Santos has faced scrutiny over discrepancies in his employment and education history and other public statements he has made about his biography. In interviews with WABC radio and the New York Post — the first time Santos has spoken publicly about the controversy — he admitted he had fabricated some facts.

“I am not a criminal. Not here, not abroad, in any jurisdiction in the world, I have not committed any crime,” Santos said in an interview with WABC radio host John Catsimatidis.

“Come on, I’m not a liar. I’m not a criminal who scammed the entire country and made up this fictional character and ran for Congress. I’ve been around for a long time. I mean, a lot of people know me. They know who I am. They have done business with me,” he added.

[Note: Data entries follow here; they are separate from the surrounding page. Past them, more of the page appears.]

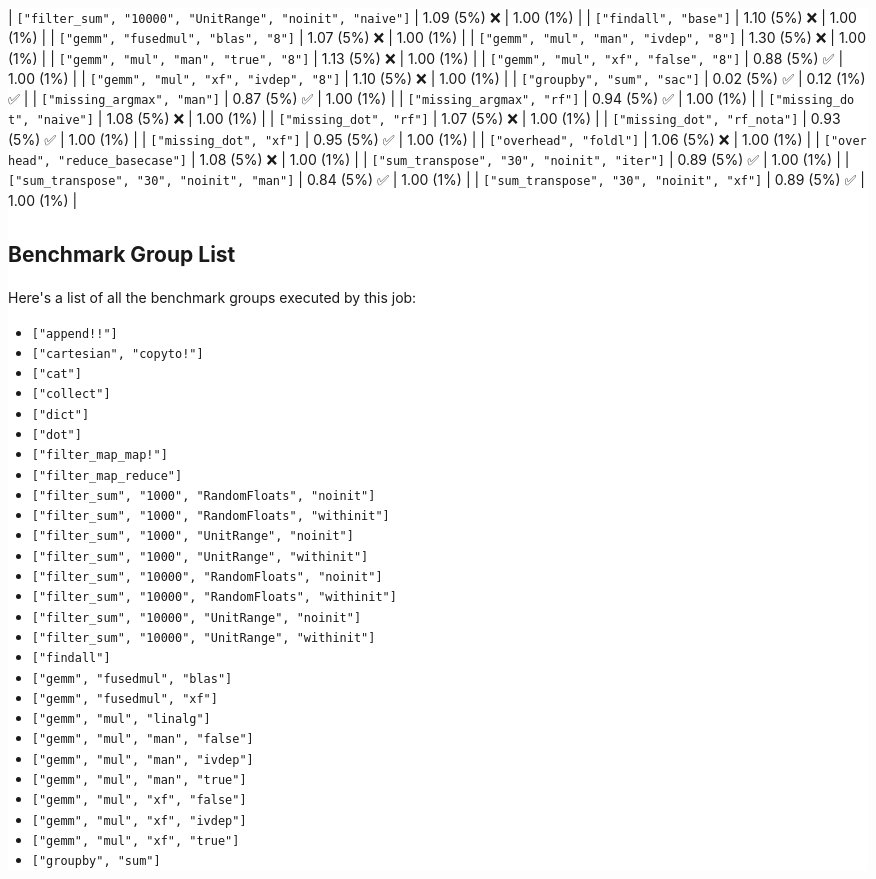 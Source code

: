 | `["filter_sum", "10000", "UnitRange", "noinit", "naive"]`      |                1.09 (5%) :x: |                   1.00 (1%)  |
| `["findall", "base"]`                                          |                1.10 (5%) :x: |                   1.00 (1%)  |
| `["gemm", "fusedmul", "blas", "8"]`                            |                1.07 (5%) :x: |                   1.00 (1%)  |
| `["gemm", "mul", "man", "ivdep", "8"]`                         |                1.30 (5%) :x: |                   1.00 (1%)  |
| `["gemm", "mul", "man", "true", "8"]`                          |                1.13 (5%) :x: |                   1.00 (1%)  |
| `["gemm", "mul", "xf", "false", "8"]`                          | 0.88 (5%) :white_check_mark: |                   1.00 (1%)  |
| `["gemm", "mul", "xf", "ivdep", "8"]`                          |                1.10 (5%) :x: |                   1.00 (1%)  |
| `["groupby", "sum", "sac"]`                                    | 0.02 (5%) :white_check_mark: | 0.12 (1%) :white_check_mark: |
| `["missing_argmax", "man"]`                                    | 0.87 (5%) :white_check_mark: |                   1.00 (1%)  |
| `["missing_argmax", "rf"]`                                     | 0.94 (5%) :white_check_mark: |                   1.00 (1%)  |
| `["missing_dot", "naive"]`                                     |                1.08 (5%) :x: |                   1.00 (1%)  |
| `["missing_dot", "rf"]`                                        |                1.07 (5%) :x: |                   1.00 (1%)  |
| `["missing_dot", "rf_nota"]`                                   | 0.93 (5%) :white_check_mark: |                   1.00 (1%)  |
| `["missing_dot", "xf"]`                                        | 0.95 (5%) :white_check_mark: |                   1.00 (1%)  |
| `["overhead", "foldl"]`                                        |                1.06 (5%) :x: |                   1.00 (1%)  |
| `["overhead", "reduce_basecase"]`                              |                1.08 (5%) :x: |                   1.00 (1%)  |
| `["sum_transpose", "30", "noinit", "iter"]`                    | 0.89 (5%) :white_check_mark: |                   1.00 (1%)  |
| `["sum_transpose", "30", "noinit", "man"]`                     | 0.84 (5%) :white_check_mark: |                   1.00 (1%)  |
| `["sum_transpose", "30", "noinit", "xf"]`                      | 0.89 (5%) :white_check_mark: |                   1.00 (1%)  |

## Benchmark Group List
Here's a list of all the benchmark groups executed by this job:

- `["append!!"]`
- `["cartesian", "copyto!"]`
- `["cat"]`
- `["collect"]`
- `["dict"]`
- `["dot"]`
- `["filter_map_map!"]`
- `["filter_map_reduce"]`
- `["filter_sum", "1000", "RandomFloats", "noinit"]`
- `["filter_sum", "1000", "RandomFloats", "withinit"]`
- `["filter_sum", "1000", "UnitRange", "noinit"]`
- `["filter_sum", "1000", "UnitRange", "withinit"]`
- `["filter_sum", "10000", "RandomFloats", "noinit"]`
- `["filter_sum", "10000", "RandomFloats", "withinit"]`
- `["filter_sum", "10000", "UnitRange", "noinit"]`
- `["filter_sum", "10000", "UnitRange", "withinit"]`
- `["findall"]`
- `["gemm", "fusedmul", "blas"]`
- `["gemm", "fusedmul", "xf"]`
- `["gemm", "mul", "linalg"]`
- `["gemm", "mul", "man", "false"]`
- `["gemm", "mul", "man", "ivdep"]`
- `["gemm", "mul", "man", "true"]`
- `["gemm", "mul", "xf", "false"]`
- `["gemm", "mul", "xf", "ivdep"]`
- `["gemm", "mul", "xf", "true"]`
- `["groupby", "sum"]`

“I’m not going to make excuses for this, but a lot of people exaggerate in their resumes, or distort a little bit. … I’m not saying I’m not guilty of that,” he said.

Santos also admitted that he never worked directly for Citigroup and Goldman Sachs Financial, as he previously claimed, but claimed he did work for them through his firm, telling the New York Post that it was a “bad word” to say he worked for They work.

He also told the Post that although he claimed to have degrees from Baruch College and New York University, he did not graduate from any college or university.

“I didn’t graduate from any institution of higher education. I’m embarrassed and sorry for embellishing my resume,” he told the Post, adding that he acknowledged this and that “we do stupid things in our lives.”

He told WABC, “I want to make sure that if I disappoint anyone with resume grooming, I’m sorry.”

The New York Times first revealed last week that Santos’ biography appears to be partially fictional. CNN confirmed details of the report, including his college education and work history.

CNN’s KFile also reported last week that Santos’ claim that his grandparents “survived the Holocaust” were Ukrainian Jewish refugees from Belgium had changed their surnames, unlike a family tree compiled by a genealogy website, Jewish refugees’ Sources, including records and interviews with multiple genealogists, contradict each other. An attorney for Santos declined to comment to CNN.

“I never claimed to be Jewish,” Santos told the Post. “I’m Catholic. I say I’m ‘Jewish’ because I know my mother’s family has a Jewish background.”

Santos had said he was “very proud” of his “Jewish heritage” during an appearance with Jewish News Syndicate in late November 2022.

CNN has reached out to House Republican leadership and the National Republican Congressional Committee after Santos identified himself. House Republican leadership was silent on last week’s revelations. Minority Leader Kevin McCarthy declined to answer questions from CNN on Thursday when asked if he was concerned about the apparent misrepresentation.

Santos defeated Democrat Robert Zimmerman in a newly drawn district that covers parts of Queens and some nearby Long Island suburbs, handing control to Republicans, who won a majority in the House of Representatives. In the process took control of the New York suburbs.

This is Santos’ second run — he’s lost to a Democrat in the House of Representatives. Tom Suozzi in 2020 – Much of the criticism he’s faced in his recent campaign has centered on his presence at a rally in Washington on January 6, 2021, with former President Donald Trump, and his appearance in a video Claiming to have written him a “nice check” to help accused rioters pay their legal bills.

This story has been updated with additional context.